2014/03/25
事例から学ぶ
伊勢湾霞ヶ浦に突き出る人工島の南側、約253haを占めるのが霞コンビナートだ。三重県四日市市内に3つある石油化学コンビナートで最も北に位置している。1971年に操業を開始した東ソーのエチレンプラントを中心に13社の企業がBCP連携に取り組み始めた。
きっかけは3年前に四日市市が設置した四日市市臨海部工業地帯競争力検討会。コンビナート立地企業と行政が一体となり企業間連携事業等について協議を進め、付加価値の高い製品への転換や研究開発機能の強化、従業員の教育などを行い、地域を活性化し競争力を高めようというもの。ちょうど、昨年6月からは経産省の「事業継続等新たなマネジメントシステムを活用したグループ単位による事業競争力強化モデル事業」が開始されたことから、同事業に参加し、大規模災害に備え13社が共同でBCP連携に取り組むことにした。

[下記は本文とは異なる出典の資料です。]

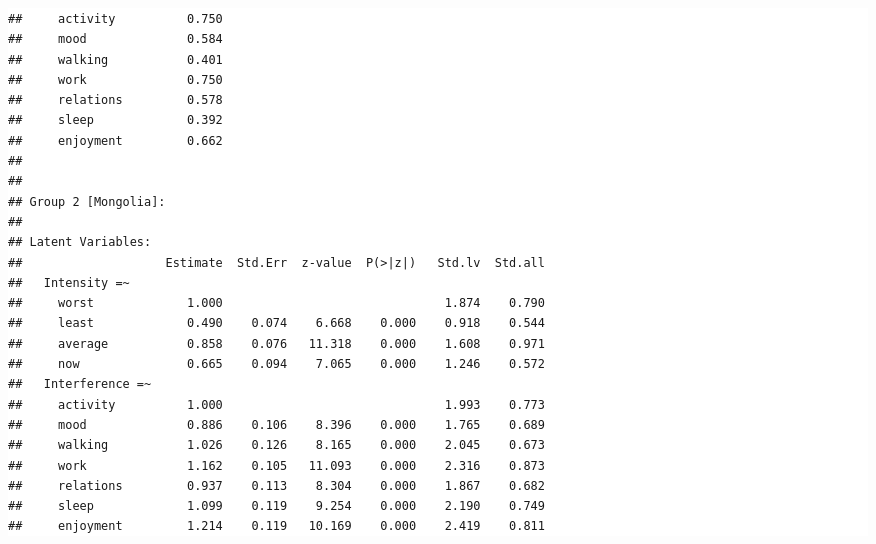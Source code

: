    ##     activity          0.750
    ##     mood              0.584
    ##     walking           0.401
    ##     work              0.750
    ##     relations         0.578
    ##     sleep             0.392
    ##     enjoyment         0.662
    ## 
    ## 
    ## Group 2 [Mongolia]:
    ## 
    ## Latent Variables:
    ##                    Estimate  Std.Err  z-value  P(>|z|)   Std.lv  Std.all
    ##   Intensity =~                                                          
    ##     worst             1.000                               1.874    0.790
    ##     least             0.490    0.074    6.668    0.000    0.918    0.544
    ##     average           0.858    0.076   11.318    0.000    1.608    0.971
    ##     now               0.665    0.094    7.065    0.000    1.246    0.572
    ##   Interference =~                                                       
    ##     activity          1.000                               1.993    0.773
    ##     mood              0.886    0.106    8.396    0.000    1.765    0.689
    ##     walking           1.026    0.126    8.165    0.000    2.045    0.673
    ##     work              1.162    0.105   11.093    0.000    2.316    0.873
    ##     relations         0.937    0.113    8.304    0.000    1.867    0.682
    ##     sleep             1.099    0.119    9.254    0.000    2.190    0.749
    ##     enjoyment         1.214    0.119   10.169    0.000    2.419    0.811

想定した大規模災害は南海トラフ地震だ。想定震度は6強。埋め立て地では避けて通れない液状化が発生し、泥が地面から噴出する。地震から90分後には約5m、埋立地の地面から1〜2mの高さの津波が霞コンビナートを襲う。昭和40年代に造成され老朽化した出島の南側護岸は破損され、北部にある巨大コンテナターミナルからはコンテナ貨物荷物や車が大量に流れてくる。そのため、建物や設備だけでなく、唯一の経路である霞大橋がダメージを受け、交通は著しく制限される。各プラントは安全停止しても、桟橋や配管の破損、建物の倒壊などの被害が予想される。